Techno-futurism was fashionable for the intellectuals of Mussolini’s Italy, similar to the uneasy and short-lived alliance between Stalinism and constructivism. It was de rigeur to be against classicism and the ‘professorial past’. But de Chirico broke away from these aggressive aesthetic policies by inventing a style all at once modern and classical.
‘Hang on a second, Ethan’, I hear you cry. ‘Isn’t there actually something rather kitschy about this painting?’ Such are the customary reprovals. Too mawkish. Too affected. Too illustrational. And those are the nicer ones. In a phrase that has since engraved itself in my imagination, I can recall a particularly irascible English critic dismissing de Chirico’s entire oeuvre as mere ‘pseudo-esoteric twaddle‘. What could possibly be said to rebuff such a withering criticism! In fairness, it’s bemusing to contemplate a kind of kitsch that would equal de Chirico’s verifalsi, his witty version of high-art-lite. Kincade or Jack Vettriano certainly never managed anything comparable. As evidence, I would urge attendance to the actual surfaces of de Chirico’s paintings, and to his unmistakable affinity for pigment. While it’s true that he favoured techniques reminiscent of priggish old-master academicism (his often onerous lacquer and glazing), he was equally capable of utilizing an array of bewildering and singularly original painterly effects.
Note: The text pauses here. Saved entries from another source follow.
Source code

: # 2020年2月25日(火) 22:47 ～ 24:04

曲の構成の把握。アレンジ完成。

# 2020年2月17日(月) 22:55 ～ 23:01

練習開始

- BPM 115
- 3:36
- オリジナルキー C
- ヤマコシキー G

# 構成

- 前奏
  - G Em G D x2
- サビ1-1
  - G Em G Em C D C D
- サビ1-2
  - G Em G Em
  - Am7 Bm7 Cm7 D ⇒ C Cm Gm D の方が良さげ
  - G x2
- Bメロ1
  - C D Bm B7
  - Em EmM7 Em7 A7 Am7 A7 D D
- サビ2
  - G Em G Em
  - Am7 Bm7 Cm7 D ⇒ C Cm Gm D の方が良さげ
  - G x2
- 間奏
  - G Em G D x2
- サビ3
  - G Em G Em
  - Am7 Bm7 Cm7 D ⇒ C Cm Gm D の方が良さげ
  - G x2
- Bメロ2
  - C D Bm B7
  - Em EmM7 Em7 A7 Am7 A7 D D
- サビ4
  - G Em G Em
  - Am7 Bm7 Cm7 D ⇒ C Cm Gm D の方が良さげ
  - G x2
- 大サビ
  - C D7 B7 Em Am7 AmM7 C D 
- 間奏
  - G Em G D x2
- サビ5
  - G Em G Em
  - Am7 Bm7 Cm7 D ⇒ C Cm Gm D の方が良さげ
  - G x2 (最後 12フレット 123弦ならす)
Take, for example, another one of Giorgio de Chirico’s early paintings, ‘The Faithful Servant’, where he presents a box of candies still wrapped in their cellophane and silver paper. They are so ravishingly depicted and three dimensional that they almost pop into your head, if not your mouth. Perhaps the only other artists capable of painting sweets so delectably were Chardin or the Dutch still life painter Clara Peeters. And yet the paperweight naturalism of the candy evinces the Italo-vorticist interior. It crushes the back into a stage-flat of two-dimensional scenery. We may be tempted to reach out and touch. But it would be like reaching the corner of a picture-box by Van Hoogenstraten. What a triumph of trompe l’oueil illusionism! ‘You might want this…’ de Chirico seems to be saying. ‘…Although you really mustn’t.’
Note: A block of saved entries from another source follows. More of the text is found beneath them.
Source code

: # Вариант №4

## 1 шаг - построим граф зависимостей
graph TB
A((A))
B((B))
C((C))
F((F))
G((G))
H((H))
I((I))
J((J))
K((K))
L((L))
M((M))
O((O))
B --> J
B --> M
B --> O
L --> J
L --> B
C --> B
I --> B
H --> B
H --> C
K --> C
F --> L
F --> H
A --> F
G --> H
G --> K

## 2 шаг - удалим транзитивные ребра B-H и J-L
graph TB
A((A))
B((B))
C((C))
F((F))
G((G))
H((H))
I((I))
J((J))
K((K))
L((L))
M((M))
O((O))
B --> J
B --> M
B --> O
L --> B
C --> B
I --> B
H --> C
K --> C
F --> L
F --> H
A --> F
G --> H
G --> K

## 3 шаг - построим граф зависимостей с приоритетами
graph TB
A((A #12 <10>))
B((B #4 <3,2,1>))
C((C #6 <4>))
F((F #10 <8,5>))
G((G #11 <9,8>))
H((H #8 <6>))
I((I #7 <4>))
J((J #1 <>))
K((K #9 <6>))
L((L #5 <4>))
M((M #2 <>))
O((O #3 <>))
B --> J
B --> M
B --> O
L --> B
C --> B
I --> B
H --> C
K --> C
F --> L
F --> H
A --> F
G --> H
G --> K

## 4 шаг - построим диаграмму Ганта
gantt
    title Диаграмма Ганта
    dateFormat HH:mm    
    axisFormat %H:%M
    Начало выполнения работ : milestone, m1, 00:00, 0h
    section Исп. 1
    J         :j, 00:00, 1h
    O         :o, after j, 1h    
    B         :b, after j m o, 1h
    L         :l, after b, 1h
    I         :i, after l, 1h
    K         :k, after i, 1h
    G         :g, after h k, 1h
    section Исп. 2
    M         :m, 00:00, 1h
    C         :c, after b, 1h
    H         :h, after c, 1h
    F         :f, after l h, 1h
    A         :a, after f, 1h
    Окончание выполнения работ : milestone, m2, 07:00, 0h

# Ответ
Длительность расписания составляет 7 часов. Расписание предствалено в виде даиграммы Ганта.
But I only mention ‘The Servant’ as a riposte to the claim that Giorgio de Chirico was an unskilled painter. Rather, I would counter, de Chirico’s so-called naivety is always deliberate and carefully considered. But returning to ‘The Poet’ – there’s something similarly weird about that cropped locomotive. It sits both outside and of and yet across the picture all at once. And the puff of steam, like one of Joan Miro’s polka dots rests somewhere within the depth of the picture while swooping rising from the exhaust of the train. They behave almost like abstractions or figures reduced to graphic signage, as if to be read rather than merely seen.
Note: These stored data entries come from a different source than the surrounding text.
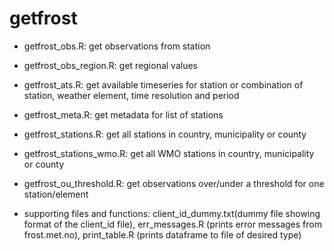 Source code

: # getfrost

* getfrost_obs.R: get observations from station

* getfrost_obs_region.R: get regional values

* getfrost_ats.R: get available timeseries for station or combination of station, weather element, time resolution and period

* getfrost_meta.R: get metadata for list of stations

* getfrost_stations.R: get all stations in country, municipality or county

* getfrost_stations_wmo.R: get all WMO stations in country, municipality or county

* getfrost_ou_threshold.R: get observations over/under a threshold for one station/element

* supporting files and functions: client_id_dummy.txt(dummy file showing format of the client_id file), err_messages.R (prints error messages from frost.met.no), print_table.R (prints dataframe to file of desired type)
In previous essays I mention postmodernist art and its tendency towards both psychology and ahistorical hierarchies of taste. De Chirico’s irony, his pillaging of the past and shifting of styles like so many changes of clothes, his embrace of kitsch and posturing disdain for modernism all seemed to constitute post-modernism before the fact. It’s easy enough I should think to see that de Chirico definitely has a sense of humour, but who is the butt of the joke?
‘The Poet’ sometimes reminds me of those old Krazy Kat comics by George Herriman. Those expansive, twilit plains. The twee, Freudian hijinks. The sense of a somnambulant nocturnal world but flattened into a cardboard onomatopoeia. It’s obvious, to me at least, why a painter such as Philip Guston was so taken with de Chirico’s plaza scenes. The only certainty appears to be the unexpected, and its powers of persuasion to rival the most insane beauty.